15 Guaranteed Ways to Piss Off a Londoner

Published On 04/08/2015 Published On 04/08/2015

Londoners are notoriously hard to piss off. A combination of good old-fashioned Britishness, transport strikes, terrible weather, and hordes of tourists decanting themselves from every country on Earth directly into W1 have stiffened the upper lips and thickened the skin of virtually every native. But there are still some chinks in that armor, and a few things that can frustrate even the most stoic of locals -- these are what they are...

Flickr/Rachel Lovinger

1. Force them to use a Travelcard

Oyster not working? Welcome to the Dark Ages. 
 

2. Walk slowly, two abreast, in front of them

The busier the street, the better. 
 

3. Don't move right down inside the carriage

Stand by the door, and for bonus points, expose your armpit.

Flickr/Garry Knight

4. Queue barge

Scum.
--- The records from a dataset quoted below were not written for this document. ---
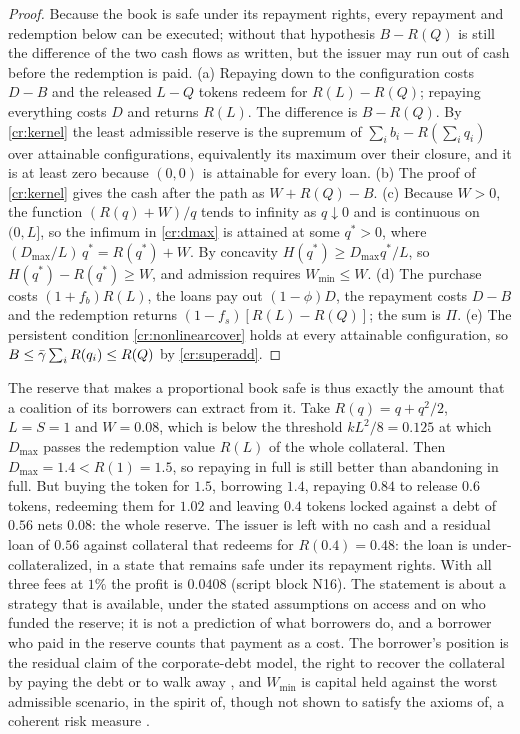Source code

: \begin{proof}
Because the book is safe under its repayment rights, every repayment and redemption below can be executed; without that hypothesis $B-R(Q)$ is still the difference of the two cash flows as written, but the issuer may run out of cash before the redemption is paid. (a) Repaying down to the configuration costs $D-B$ and the released $L-Q$ tokens redeem for $R(L)-R(Q)$; repaying everything costs $D$ and returns $R(L)$. The difference is $B-R(Q)$. By \cref{cr:kernel} the least admissible reserve is the supremum of $\sum_ib_i-R(\sum_iq_i)$ over attainable configurations, equivalently its maximum over their closure, and it is at least zero because $(0,0)$ is attainable for every loan. (b) The proof of \cref{cr:kernel} gives the cash after the path as $W+R(Q)-B$. (c) Because $W>0$, the function $(R(q)+W)/q$ tends to infinity as $q\downarrow0$ and is continuous on $(0,L]$, so the infimum in \eqref{cr:dmax} is attained at some $q^\ast>0$, where $(D_{\max}/L)\,q^\ast=R(q^\ast)+W$. By concavity $H(q^\ast)\ge D_{\max}q^\ast/L$, so $H(q^\ast)-R(q^\ast)\ge W$, and admission requires $W_{\min}\le W$. (d) The purchase costs $(1+f_b)R(L)$, the loans pay out $(1-\phi)D$, the repayment costs $D-B$ and the redemption returns $(1-f_s)[R(L)-R(Q)]$; the sum is $\Pi$. (e) The persistent condition \eqref{cr:nonlinearcover} holds at every attainable configuration, so $B\le\bar\gamma\sum_iR(q_i)\le R(Q)$ by \eqref{cr:superadd}.
\end{proof}

The reserve that makes a proportional book safe is thus exactly the amount that a coalition of its borrowers can extract from it. Take $R(q)=q+q^2/2$, $L=S=1$ and $W=0.08$, which is below the threshold $kL^2/8=0.125$ at which $D_{\max}$ passes the redemption value $R(L)$ of the whole collateral. Then $D_{\max}=1.4<R(1)=1.5$, so repaying in full is still better than abandoning in full. But buying the token for $1.5$, borrowing $1.4$, repaying $0.84$ to release $0.6$ tokens, redeeming them for $1.02$ and leaving $0.4$ tokens locked against a debt of $0.56$ nets $0.08$: the whole reserve. The issuer is left with no cash and a residual loan of $0.56$ against collateral that redeems for $R(0.4)=0.48$: the loan is under-collateralized, in a state that remains safe under its repayment rights. With all three fees at $1\%$ the profit is $0.0408$ (script block N16). The statement is about a strategy that is available, under the stated assumptions on access and on who funded the reserve; it is not a prediction of what borrowers do, and a borrower who paid in the reserve counts that payment as a cost. The borrower's position is the residual claim of the corporate-debt model, the right to recover the collateral by paying the debt or to walk away \citep{merton1974}, and $W_{\min}$ is capital held against the worst admissible scenario, in the spirit of, though not shown to satisfy the axioms of, a coherent risk measure \citep{artzner1999}.

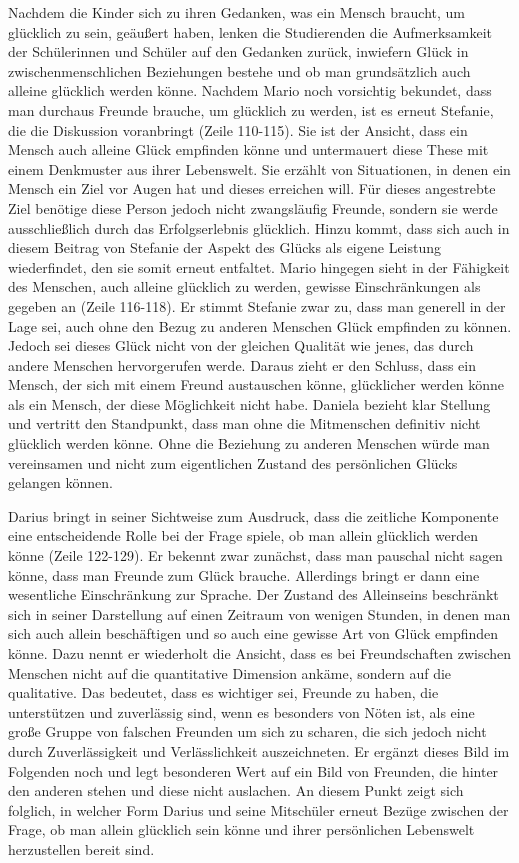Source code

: Nachdem die Kinder sich zu ihren Gedanken, was ein Mensch braucht, um glücklich zu sein, geäußert haben, lenken die Studierenden die Aufmerksamkeit der Schülerinnen und Schüler auf den Gedanken zurück, inwiefern Glück in zwischenmenschlichen Beziehungen bestehe und ob man grundsätzlich auch alleine glücklich werden könne. 
Nachdem Mario noch vorsichtig bekundet, dass man durchaus Freunde brauche, um glücklich zu werden, ist es erneut Stefanie, die die Diskussion voranbringt (Zeile 110-115). 
Sie ist der Ansicht, dass ein Mensch auch alleine Glück empfinden könne und untermauert diese These mit einem Denkmuster aus ihrer Lebenswelt. 
Sie erzählt von Situationen, in denen ein Mensch ein Ziel vor Augen hat und dieses erreichen will. 
Für dieses angestrebte Ziel benötige diese Person jedoch nicht zwangsläufig Freunde, sondern sie werde ausschließlich durch das Erfolgserlebnis glücklich. 
Hinzu kommt, dass sich auch in diesem Beitrag von Stefanie der Aspekt des Glücks als eigene Leistung wiederfindet, den sie somit erneut entfaltet.
Mario hingegen sieht in der Fähigkeit des Menschen, auch alleine glücklich zu werden, gewisse Einschränkungen als gegeben an (Zeile 116-118). 
Er stimmt Stefanie zwar zu, dass man generell in der Lage sei, auch ohne den Bezug zu anderen Menschen Glück empfinden zu können. 
Jedoch sei dieses Glück nicht von der gleichen Qualität wie jenes, das durch andere Menschen hervorgerufen werde. 
Daraus zieht er den Schluss, dass ein Mensch, der sich mit einem Freund austauschen könne, glücklicher werden könne als ein Mensch, der diese Möglichkeit nicht habe. 
Daniela bezieht klar Stellung und vertritt den Standpunkt, dass man ohne die Mitmenschen definitiv nicht glücklich werden könne. 
Ohne die Beziehung zu anderen Menschen würde man vereinsamen und nicht zum eigentlichen Zustand des persönlichen Glücks gelangen können.

Darius bringt in seiner Sichtweise zum Ausdruck, dass die zeitliche Komponente eine entscheidende Rolle bei der Frage spiele, ob man allein glücklich werden könne (Zeile 122-129). 
Er bekennt zwar zunächst, dass man pauschal nicht sagen könne, dass man Freunde zum Glück brauche. 
Allerdings bringt er dann eine wesentliche Einschränkung zur Sprache. 
Der Zustand des Alleinseins beschränkt sich in seiner Darstellung auf einen Zeitraum von wenigen Stunden, in denen man sich auch allein beschäftigen und so auch eine gewisse Art von Glück empfinden könne. 
Dazu nennt er wiederholt die Ansicht, dass es bei Freundschaften zwischen Menschen nicht auf die quantitative Dimension ankäme, sondern auf die qualitative. 
Das bedeutet, dass es wichtiger sei, Freunde zu haben, die unterstützen und zuverlässig sind, wenn es besonders von Nöten ist, als eine große Gruppe von falschen Freunden um sich zu scharen, die sich jedoch nicht durch Zuverlässigkeit und Verlässlichkeit auszeichneten. 
Er ergänzt dieses Bild im Folgenden noch und legt besonderen Wert auf ein Bild von Freunden, die hinter den anderen stehen und diese nicht auslachen. 
An diesem Punkt zeigt sich folglich, in welcher Form Darius und seine Mitschüler erneut Bezüge zwischen der Frage, ob man allein glücklich sein könne und ihrer persönlichen Lebenswelt herzustellen bereit sind.

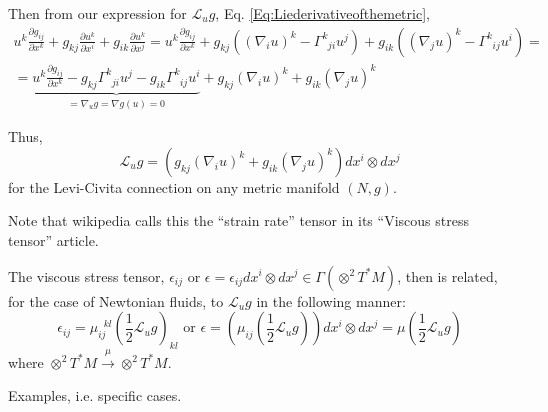 \documentclass[twoside,landscape,10pt]{amsart}
\theoremstyle{plain}
\theoremstyle{definition}
\theoremstyle{remark}
\theoremstyle{remark}
\begin{document}
\begin{multicols*}{2}
Then from our expression for $\mathcal{L}_ug$, Eq. \ref{Eq:Liederivativeofthemetric}, 
\[
\begin{gathered}
  u^k \frac{ \partial g_{ij}}{ \partial x^k} + g_{kj} \frac{ \partial u^k}{ \partial x^i} + g_{ik} \frac{ \partial u^k }{ \partial x^j}   = u^k \frac{ \partial g_{ij}}{ \partial x^k} + g_{kj} ((\nabla_iu)^k - \Gamma^k_{ \; \; ji} u^j ) + g_{ik} ((\nabla_j u)^k - \Gamma^k_{ \; \; ij} u^i ) = \\
  = \underbrace{ u^k \frac{ \partial g_{ij} }{ \partial x^k} - g_{kj} \Gamma^k_{ \; \; ji} u^j - g_{ik} \Gamma^k_{ \; \; ij} u^i }_{ = \nabla_u g = \nabla g(u) = 0 } + g_{kj} (\nabla_i u)^k + g_{ik} (\nabla_j u)^k 
\end{gathered}
\]

Thus,
\begin{equation}\label{Eq:Liederivativeofmetricresult}
  \boxed{ \mathcal{L}_u g = (g_{kj} (\nabla_i u)^k + g_{ik} (\nabla_j u)^k ) dx^i \otimes dx^j }
\end{equation}
for the Levi-Civita connection on any metric manifold $(N,g)$.  

Note that wikipedia calls this the ``strain rate'' tensor in its ``Viscous stress tensor'' article.  

The viscous stress tensor, $\epsilon_{ij}$ or $\epsilon = \epsilon_{ij} dx^i \otimes dx^j \in \Gamma( \otimes^2 T^*M)$, then is related, for the case of Newtonian fluids, to $\mathcal{L}_ug$ in the following manner:
\[
\epsilon_{ij} = \mu_{ij}^{ \; \; kl} (\frac{1}{2} \mathcal{L}_ug)_{kl} \text{ or } \epsilon = (\mu_{ij}(\frac{1}{2} \mathcal{L}_ug) ) dx^i \otimes dx^j = \mu(\frac{1}{2} \mathcal{L}_u g)
\]
where $\otimes^2 T^*M \xrightarrow{ \mu } \otimes^2 T^*M$.  

Examples, i.e. specific cases.  


\end{multicols*}
\end{document}
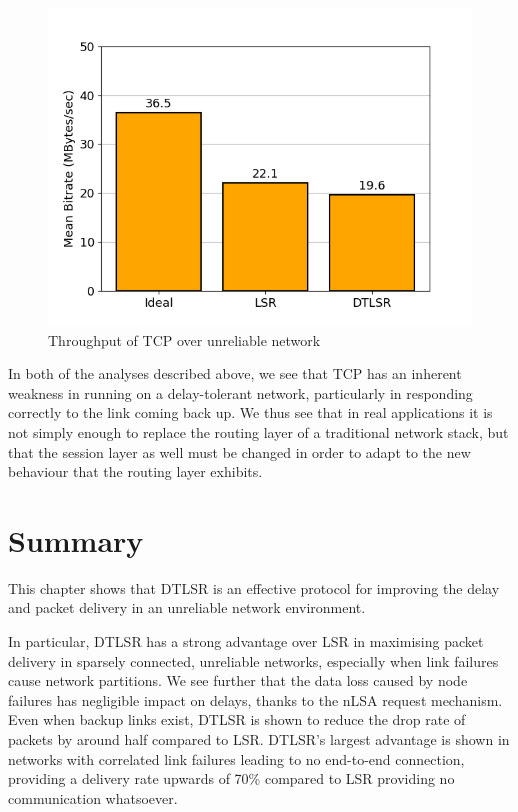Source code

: \documentclass[withindex,glossary,openany]{cam-thesis}
\begin{document}
\begin{figure}[H]
  \centering
  \includegraphics[width=0.8\linewidth]{tcp_bar_flap5_30}
  \caption{Throughput of TCP over unreliable network}
  \label{fig:tcp_5_30}
\end{figure}

In both of the analyses described above, we see that TCP has an inherent weakness in running on a delay-tolerant network, particularly in responding correctly to the link coming back up. We thus see that in real applications it is not simply enough to replace the routing layer of a traditional network stack, but that the session layer as well must be changed in order to adapt to the new behaviour that the routing layer exhibits.


\section{Summary}

This chapter shows that DTLSR is an effective protocol for improving the delay and packet delivery in an unreliable network environment.

In particular, DTLSR has a strong advantage over LSR in maximising packet delivery in sparsely connected, unreliable networks, especially when link failures cause network partitions. We see further that the data loss caused by node failures has negligible impact on delays, thanks to the nLSA request mechanism. Even when backup links exist, DTLSR is shown to reduce the drop rate of packets by around half compared to LSR. DTLSR's largest advantage is shown in networks with correlated link failures leading to no end-to-end connection, providing a delivery rate upwards of 70\% compared to LSR providing no communication whatsoever.
\end{document}
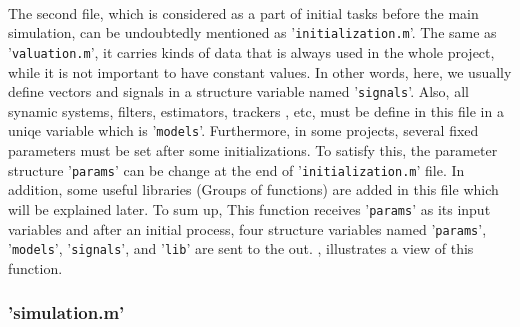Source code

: {{{			\paragraph{} {
				The second file, which is considered as a part of initial tasks before the main simulation, can be undoubtedly mentioned as '\texttt{initialization.m}'.
				The same as '\texttt{valuation.m}', it carries kinds of data that is always used in the whole project, while it is not important to have constant values.
				In other words, here, we usually define vectors and signals in a structure variable named '\texttt{signals}'.
				Also, all synamic systems, filters, estimators, trackers , etc, must be define in this file in a uniqe variable which is '\texttt{models}'.
				Furthermore, in some projects, several fixed parameters must be set after some initializations.
				To satisfy this, the parameter structure '\texttt{params}' can be change at the end of '\texttt{initialization.m}' file.
				In addition, some useful libraries (Groups of functions) are added in this file which will be explained later.
				To sum up, This function receives '\texttt{params}' as its input variables and after an initial process, four structure variables named '\texttt{params}', '\texttt{models}', '\texttt{signals}', and '\texttt{lib}' are sent to the out. , illustrates a view of this function.
			}
			\begin{figure}[tbp]
			\end{figure}
		}

		\subsubsection{'simulation.m'} {
}}}
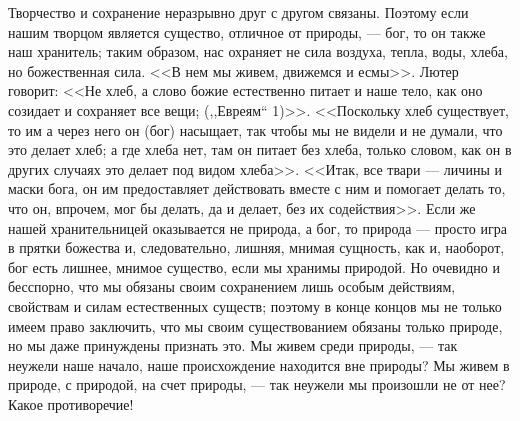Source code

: \documentclass[12pt]{article}
\begin{document}
Творчество и сохранение неразрывно друг с другом связаны. Поэтому если нашим творцом является существо, отличное от природы, --- бог, то он также наш хранитель; таким образом, нас охраняет не сила воздуха, тепла, воды, хлеба, но божественная сила. <<В нем мы живем, движемся и есмы>>. Лютер говорит: <<Не хлеб, а слово божие естественно питает и наше тело, как оно созидает и сохраняет все вещи; (,,Евреям`` 1)>>. <<Поскольку хлеб существует, то им а через него он (бог) насыщает, так чтобы мы не видели и не думали, что это делает хлеб; а где хлеба нет, там он питает без хлеба, только словом, как он в других случаях это делает под видом хлеба>>. <<Итак, все твари --- личины и маски бога, он им предоставляет действовать вместе с ним и помогает делать то, что он, впрочем, мог бы делать, да и делает, без их содействия>>. Если же нашей хранительницей оказывается не природа, а бог, то природа --- просто игра в прятки божества и, следовательно, лишняя, мнимая сущность, как и, наоборот, бог есть лишнее, мнимое существо, если мы хранимы природой. Но очевидно и бесспорно, что мы обязаны своим сохранением лишь особым действиям, свойствам и силам естественных существ; поэтому в конце концов мы не только имеем право заключить, что мы своим существованием обязаны только природе, но мы даже принуждены признать это. Мы живем среди природы, --- так неужели наше начало, наше происхождение находится вне природы? Мы живем в природе, с природой, на счет природы, --- так неужели мы произошли не от нее? Какое противоречие!

\section{}
\end{document}
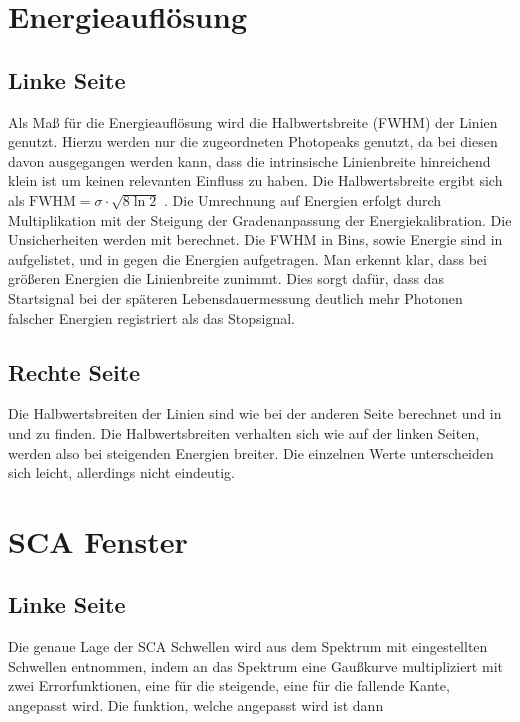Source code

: \section{Energieauflösung}
\label{sec:linienbreite}
\subsection*{Linke Seite}
Als Maß für die Energieauflösung wird die Halbwertsbreite (FWHM) der Linien genutzt. Hierzu werden nur die zugeordneten Photopeaks genutzt, da bei diesen davon ausgegangen werden kann, dass die intrinsische Linienbreite hinreichend klein ist um keinen relevanten Einfluss zu haben. Die Halbwertsbreite ergibt sich als $\text{FWHM} = \sigma \cdot \sqrt{8 \ln{2}}$ \cite[8]{ex_techniques}. Die Umrechnung auf Energien erfolgt durch Multiplikation mit der Steigung der Gradenanpassung der Energiekalibration. Die Unsicherheiten werden mit  berechnet. Die FWHM in Bins, sowie Energie sind in  aufgelistet, und in  gegen die Energien aufgetragen. Man erkennt klar, dass bei größeren Energien die Linienbreite zunimmt. Dies sorgt dafür, dass das Startsignal bei der späteren Lebensdauermessung deutlich mehr Photonen falscher Energien registriert als das Stopsignal.


\subsection*{Rechte Seite}
Die Halbwertsbreiten der Linien sind wie bei der anderen Seite berechnet und in  und  zu finden. Die Halbwertsbreiten verhalten sich wie auf der linken Seiten, werden also bei steigenden Energien breiter. Die einzelnen Werte unterscheiden sich leicht, allerdings nicht eindeutig.

\section{SCA Fenster}
\label{sec:sca-fenster}
\subsection*{Linke Seite}
Die genaue Lage der SCA Schwellen wird aus dem Spektrum mit eingestellten Schwellen entnommen, indem an das Spektrum eine Gaußkurve multipliziert mit zwei Errorfunktionen, eine für die steigende, eine für die fallende Kante, angepasst wird. Die funktion, welche angepasst wird ist dann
Do this and you will incur a seriously loud tutting. 
 

5. Stand on the left

Not even on an empty escalator. 
 

6. Make them take you to M&M's World

Not even the imagination of George Orwell could conjure up such a nightmare.

Flickr/Tech Cocktail

7. Give them the double-digit bill for their single cocktail

It's like a reverse happy hour, all the time. 
 

8. Surprise them with some engineering works 

"Wow, that replacement bus service sure is fast and convenient." - No Londoner, ever. 
 

9. Make them hang out with some City Boys

These guys actually seem to like the cocktail bills.

Flickr/Alan Stanton

10. Take them flat hunting

Is that the price, or the phone number?! Seriously, I'm asking.
 

11. Tell them the wait time at the cool, no-reservation restaurant they want to eat at

How long until the next table? Until the heat death of the universe? Oh, okay, just put our names down on the list. 
 

12. Take the last free Metro

It's the next best thing to Wi-Fi when you're underground.

Flickr/Adam Bowie

13. Ask them if by "coffee," they meant "Americano" 

The answer is yes, but that doesn't make it any less annoying. 
 

14. Engage them in a conversation about the price of their rent

... When it's their round, just to really rub salt in the wound. 
 

15. Be the Northern Line

How do I love thee? Let me count the ways. Okay, done.